Mercy by Day

One of my favorite phrases that appears in hymns and songs is “mercy by day and safety at night” (from Family Bible, page 165 in The Sacred Harp). My two others are “joyful doom”, which appears in a lot of things including a verse of Idumea not included in The Sacred Harp, and “God pants”, which was completely taken out of context by a singer I met in New York a few months ago and sounds kind of funny. This post is kind of about the first one.

The way I see it, the job of a boarding school teacher is to, in some limited very not-Godlike manner, provide mercy by day and safety at night. That’s what kids need in an educational and living environment. They need someone to forgive and encourage them during the working day and someone to fend off the marauding bears, wild moose, hungry vampires, angry drunks and other unsavory creatures of the night. These are the bare necessities of a successful boarding school life.

Now that the school year is almost over the limited aspect of this is hitting me harder and harder. I find that I am running out of mercy and forgiveness. On the one hand, maybe this is a sign that I should figure out some way to regain that for myself. On the other, if kids are still screwing up now after a whole year of warning and forgiveness, maybe it’s time to bring out the Old Testament version of mercy. After all, even Jesus is only your friend if you do what he says. (”You are my friends if you do what I command.” John 15:14. Of course, I shouldn’t quote the Bible out of context. The command here is “love each other”. The point still stands, because the easiest way for a kid to screw up is if she does not love and respect another; or herself.)


Posted on : May 29 2008
Posted under Thoughts on Teaching |

Tablets

Recently I’ve been thinking whether I want to teach with a tablet PC. Two of my colleagues in the department teach math from tablets and they are having moderate/great success with it. Currently I’m using whiteboard and marker and maybe a projection of a diagram or animation once in a blue moon, which works but probably isn’t optimal.
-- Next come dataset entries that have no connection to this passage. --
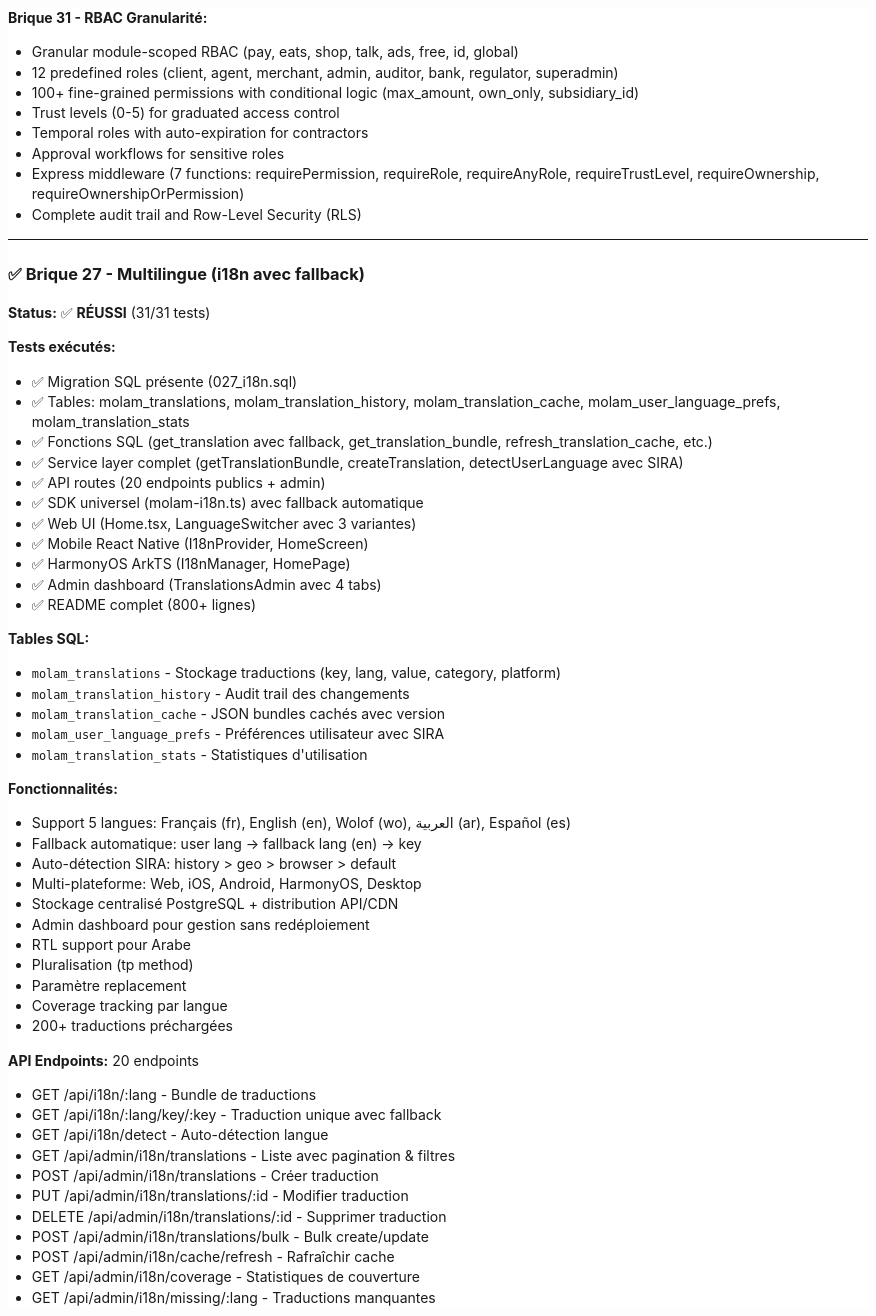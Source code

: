 **Brique 31 - RBAC Granularité:**
- Granular module-scoped RBAC (pay, eats, shop, talk, ads, free, id, global)
- 12 predefined roles (client, agent, merchant, admin, auditor, bank, regulator, superadmin)
- 100+ fine-grained permissions with conditional logic (max_amount, own_only, subsidiary_id)
- Trust levels (0-5) for graduated access control
- Temporal roles with auto-expiration for contractors
- Approval workflows for sensitive roles
- Express middleware (7 functions: requirePermission, requireRole, requireAnyRole, requireTrustLevel, requireOwnership, requireOwnershipOrPermission)
- Complete audit trail and Row-Level Security (RLS)

---

### ✅ Brique 27 - Multilingue (i18n avec fallback)

**Status:** ✅ **RÉUSSI** (31/31 tests)

**Tests exécutés:**
- ✅ Migration SQL présente (027_i18n.sql)
- ✅ Tables: molam_translations, molam_translation_history, molam_translation_cache, molam_user_language_prefs, molam_translation_stats
- ✅ Fonctions SQL (get_translation avec fallback, get_translation_bundle, refresh_translation_cache, etc.)
- ✅ Service layer complet (getTranslationBundle, createTranslation, detectUserLanguage avec SIRA)
- ✅ API routes (20 endpoints publics + admin)
- ✅ SDK universel (molam-i18n.ts) avec fallback automatique
- ✅ Web UI (Home.tsx, LanguageSwitcher avec 3 variantes)
- ✅ Mobile React Native (I18nProvider, HomeScreen)
- ✅ HarmonyOS ArkTS (I18nManager, HomePage)
- ✅ Admin dashboard (TranslationsAdmin avec 4 tabs)
- ✅ README complet (800+ lignes)

**Tables SQL:**
- `molam_translations` - Stockage traductions (key, lang, value, category, platform)
- `molam_translation_history` - Audit trail des changements
- `molam_translation_cache` - JSON bundles cachés avec version
- `molam_user_language_prefs` - Préférences utilisateur avec SIRA
- `molam_translation_stats` - Statistiques d'utilisation

**Fonctionnalités:**
- Support 5 langues: Français (fr), English (en), Wolof (wo), العربية (ar), Español (es)
- Fallback automatique: user lang → fallback lang (en) → key
- Auto-détection SIRA: history > geo > browser > default
- Multi-plateforme: Web, iOS, Android, HarmonyOS, Desktop
- Stockage centralisé PostgreSQL + distribution API/CDN
- Admin dashboard pour gestion sans redéploiement
- RTL support pour Arabe
- Pluralisation (tp method)
- Paramètre replacement
- Coverage tracking par langue
- 200+ traductions préchargées

**API Endpoints:** 20 endpoints
- GET /api/i18n/:lang - Bundle de traductions
- GET /api/i18n/:lang/key/:key - Traduction unique avec fallback
- GET /api/i18n/detect - Auto-détection langue
- GET /api/admin/i18n/translations - Liste avec pagination & filtres
- POST /api/admin/i18n/translations - Créer traduction
- PUT /api/admin/i18n/translations/:id - Modifier traduction
- DELETE /api/admin/i18n/translations/:id - Supprimer traduction
- POST /api/admin/i18n/translations/bulk - Bulk create/update
- POST /api/admin/i18n/cache/refresh - Rafraîchir cache
- GET /api/admin/i18n/coverage - Statistiques de couverture
- GET /api/admin/i18n/missing/:lang - Traductions manquantes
Here’s a list of reasons for or against tablets:

Good: It’s an excuse to buy a tablet PC.
Bad: It requires buying a tablet PC.
Bad: It requires using Windows unless I want to shell out for a Modbook.
Good: Class notes are automatically created and students don’t have to copy anything.
Bad: Class notes fall to me, which means more work.
Good: Not facing the board means that the class is more seminar-like.
Bad: The board is twice as big area-wise as the projector screen.
Bad: The projector screen has a resolution of 1280 by 800, which is very small when you deal with handwriting and diagrams instead of typesetted text.
Bad: I need to be 100% sure that the projector will work, which I am not sure of.
Good: I will never have to buy a whiteboard marker again!
Bad: A tablet PC costs as much as 2000 markers.

So I think, for now, I’ll stick with whiteboards. Maybe when we have a nice, affordable wall-mounted touch-screen, then I’ll think about this again.


Posted on : Apr 05 2008
Posted under Thoughts on Teaching |

Graduation Requirements

A few hours ago a student whose senior project I’m supervising (read: I yell at her whenever she unintentionally makes things explode or destroys the county’s power grid) saw a bunch of large, long, empty boxes in the back of the auditorium. She started talking about how they would lead themselves to great organizational systems for gels for stage lights and started dreaming about how she would make dividers and other wonderful knick-knacks for this marvelous system. Then she dropped down to earth and started talking about her lack or time and motivation and started doubting her crazy idea.

So I told her that turning these boxes into a storage system is now part of her project and thus part of her graduation requirement.

Like I saw her, she grabbed one of the huge boxes and ran away towards the light board in the back.


Posted on : Mar 28 2008
Posted under Thoughts on Teaching |

Remember the Formula

From God Plays Dice: “the cubic formula is quite ugly, and takes up a couple lines; it’s better expressed as an algorithm”.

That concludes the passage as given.